THE TASK: Your reply should be the records below, duplicated exactly, with any picture removed.

MATERIAL SHOWN:
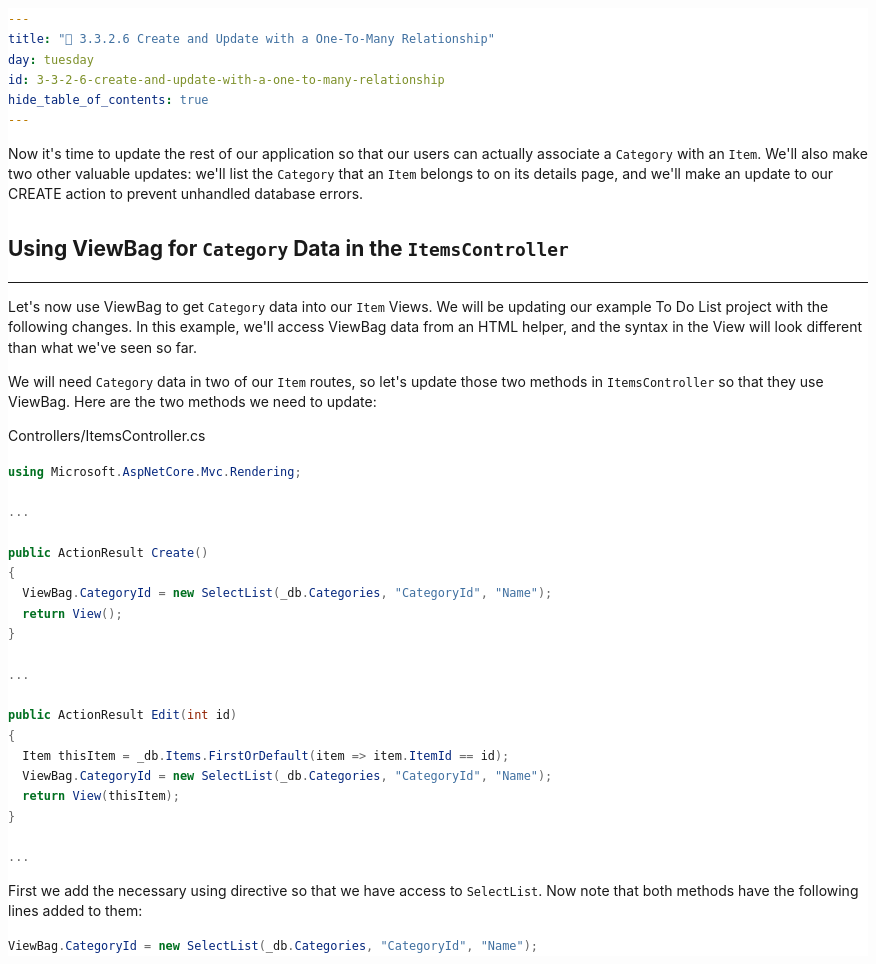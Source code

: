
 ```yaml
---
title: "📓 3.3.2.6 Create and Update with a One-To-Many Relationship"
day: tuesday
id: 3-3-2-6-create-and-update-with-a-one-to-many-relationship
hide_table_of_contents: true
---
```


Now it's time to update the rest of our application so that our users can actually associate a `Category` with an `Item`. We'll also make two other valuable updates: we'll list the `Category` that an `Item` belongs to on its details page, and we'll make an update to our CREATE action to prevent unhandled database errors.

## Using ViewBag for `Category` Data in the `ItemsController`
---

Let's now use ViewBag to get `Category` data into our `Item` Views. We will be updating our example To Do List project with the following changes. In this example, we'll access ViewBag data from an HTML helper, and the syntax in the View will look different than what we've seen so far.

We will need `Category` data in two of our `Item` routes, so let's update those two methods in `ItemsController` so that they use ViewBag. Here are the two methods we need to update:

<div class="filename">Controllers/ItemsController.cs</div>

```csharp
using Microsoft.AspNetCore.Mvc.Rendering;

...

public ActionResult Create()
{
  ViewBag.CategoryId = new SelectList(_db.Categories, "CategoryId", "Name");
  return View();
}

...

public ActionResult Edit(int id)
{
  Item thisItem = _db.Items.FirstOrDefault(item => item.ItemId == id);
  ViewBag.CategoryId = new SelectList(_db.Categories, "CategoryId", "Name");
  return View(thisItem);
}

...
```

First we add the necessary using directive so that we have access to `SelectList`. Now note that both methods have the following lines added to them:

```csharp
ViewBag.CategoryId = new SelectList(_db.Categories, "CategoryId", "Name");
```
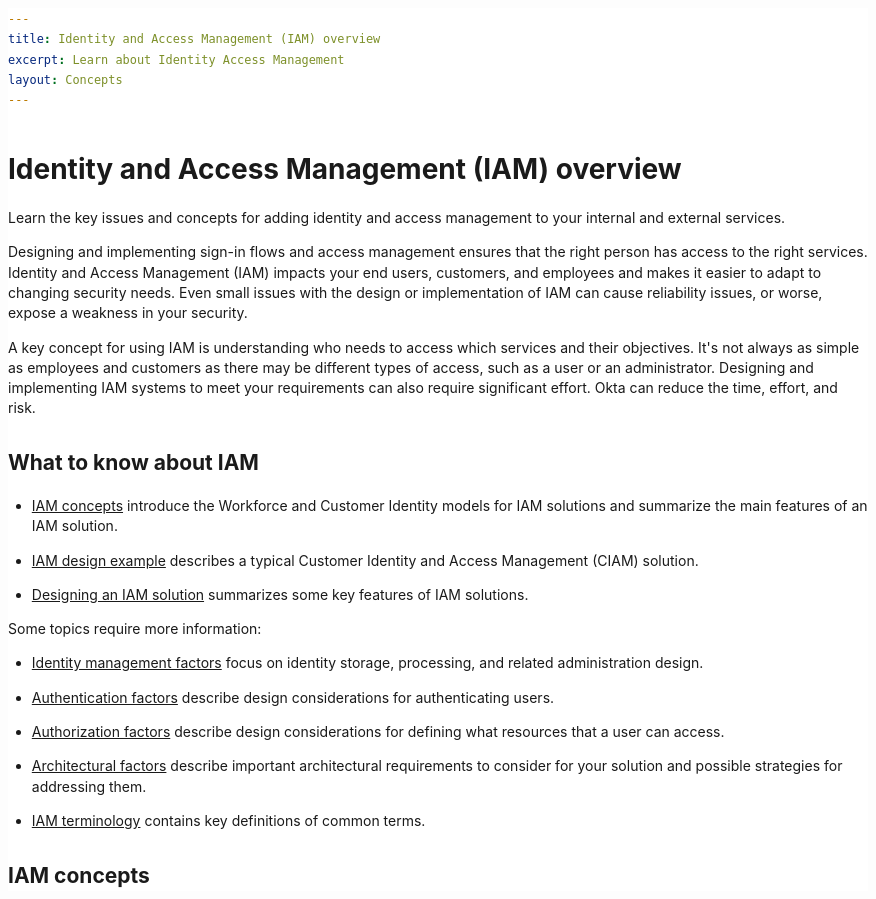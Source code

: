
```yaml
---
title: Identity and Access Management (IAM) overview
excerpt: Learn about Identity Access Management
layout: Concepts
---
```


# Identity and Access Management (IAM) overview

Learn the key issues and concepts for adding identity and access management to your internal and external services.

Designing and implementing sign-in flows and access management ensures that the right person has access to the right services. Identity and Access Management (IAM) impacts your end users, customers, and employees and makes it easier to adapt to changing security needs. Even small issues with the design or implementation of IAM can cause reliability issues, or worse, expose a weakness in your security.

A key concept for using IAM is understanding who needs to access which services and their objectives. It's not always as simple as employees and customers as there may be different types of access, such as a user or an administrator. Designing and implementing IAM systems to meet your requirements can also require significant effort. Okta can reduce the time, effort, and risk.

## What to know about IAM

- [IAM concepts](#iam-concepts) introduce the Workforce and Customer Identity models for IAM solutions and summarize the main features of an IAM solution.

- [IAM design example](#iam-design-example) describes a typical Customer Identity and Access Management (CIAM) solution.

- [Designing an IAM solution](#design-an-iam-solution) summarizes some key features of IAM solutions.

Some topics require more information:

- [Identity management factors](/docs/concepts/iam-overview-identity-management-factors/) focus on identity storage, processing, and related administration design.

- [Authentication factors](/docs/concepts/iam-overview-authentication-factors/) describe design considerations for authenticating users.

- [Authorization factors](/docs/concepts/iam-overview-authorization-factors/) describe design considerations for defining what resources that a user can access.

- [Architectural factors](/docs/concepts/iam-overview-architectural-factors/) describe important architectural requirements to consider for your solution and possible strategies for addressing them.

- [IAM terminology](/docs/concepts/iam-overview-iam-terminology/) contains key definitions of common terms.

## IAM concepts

EXERCISE RESPONSE:
Source code

:
 ```yaml
---
title: "📓 3.3.2.6 Create and Update with a One-To-Many Relationship"
day: tuesday
id: 3-3-2-6-create-and-update-with-a-one-to-many-relationship
hide_table_of_contents: true
---
```


Now it's time to update the rest of our application so that our users can actually associate a `Category` with an `Item`. We'll also make two other valuable updates: we'll list the `Category` that an `Item` belongs to on its details page, and we'll make an update to our CREATE action to prevent unhandled database errors.

## Using ViewBag for `Category` Data in the `ItemsController`
---

Let's now use ViewBag to get `Category` data into our `Item` Views. We will be updating our example To Do List project with the following changes. In this example, we'll access ViewBag data from an HTML helper, and the syntax in the View will look different than what we've seen so far.

We will need `Category` data in two of our `Item` routes, so let's update those two methods in `ItemsController` so that they use ViewBag. Here are the two methods we need to update:

<div class="filename">Controllers/ItemsController.cs</div>

```csharp
using Microsoft.AspNetCore.Mvc.Rendering;

...

public ActionResult Create()
{
  ViewBag.CategoryId = new SelectList(_db.Categories, "CategoryId", "Name");
  return View();
}

...

public ActionResult Edit(int id)
{
  Item thisItem = _db.Items.FirstOrDefault(item => item.ItemId == id);
  ViewBag.CategoryId = new SelectList(_db.Categories, "CategoryId", "Name");
  return View(thisItem);
}

...
```

First we add the necessary using directive so that we have access to `SelectList`. Now note that both methods have the following lines added to them:

```csharp
ViewBag.CategoryId = new SelectList(_db.Categories, "CategoryId", "Name");
```
Source code

:
```yaml
---
title: Identity and Access Management (IAM) overview
excerpt: Learn about Identity Access Management
layout: Concepts
---
```


# Identity and Access Management (IAM) overview

Learn the key issues and concepts for adding identity and access management to your internal and external services.

Designing and implementing sign-in flows and access management ensures that the right person has access to the right services. Identity and Access Management (IAM) impacts your end users, customers, and employees and makes it easier to adapt to changing security needs. Even small issues with the design or implementation of IAM can cause reliability issues, or worse, expose a weakness in your security.

A key concept for using IAM is understanding who needs to access which services and their objectives. It's not always as simple as employees and customers as there may be different types of access, such as a user or an administrator. Designing and implementing IAM systems to meet your requirements can also require significant effort. Okta can reduce the time, effort, and risk.

## What to know about IAM

- [IAM concepts](#iam-concepts) introduce the Workforce and Customer Identity models for IAM solutions and summarize the main features of an IAM solution.

- [IAM design example](#iam-design-example) describes a typical Customer Identity and Access Management (CIAM) solution.

- [Designing an IAM solution](#design-an-iam-solution) summarizes some key features of IAM solutions.

Some topics require more information:

- [Identity management factors](/docs/concepts/iam-overview-identity-management-factors/) focus on identity storage, processing, and related administration design.

- [Authentication factors](/docs/concepts/iam-overview-authentication-factors/) describe design considerations for authenticating users.

- [Authorization factors](/docs/concepts/iam-overview-authorization-factors/) describe design considerations for defining what resources that a user can access.

- [Architectural factors](/docs/concepts/iam-overview-architectural-factors/) describe important architectural requirements to consider for your solution and possible strategies for addressing them.

- [IAM terminology](/docs/concepts/iam-overview-iam-terminology/) contains key definitions of common terms.

## IAM concepts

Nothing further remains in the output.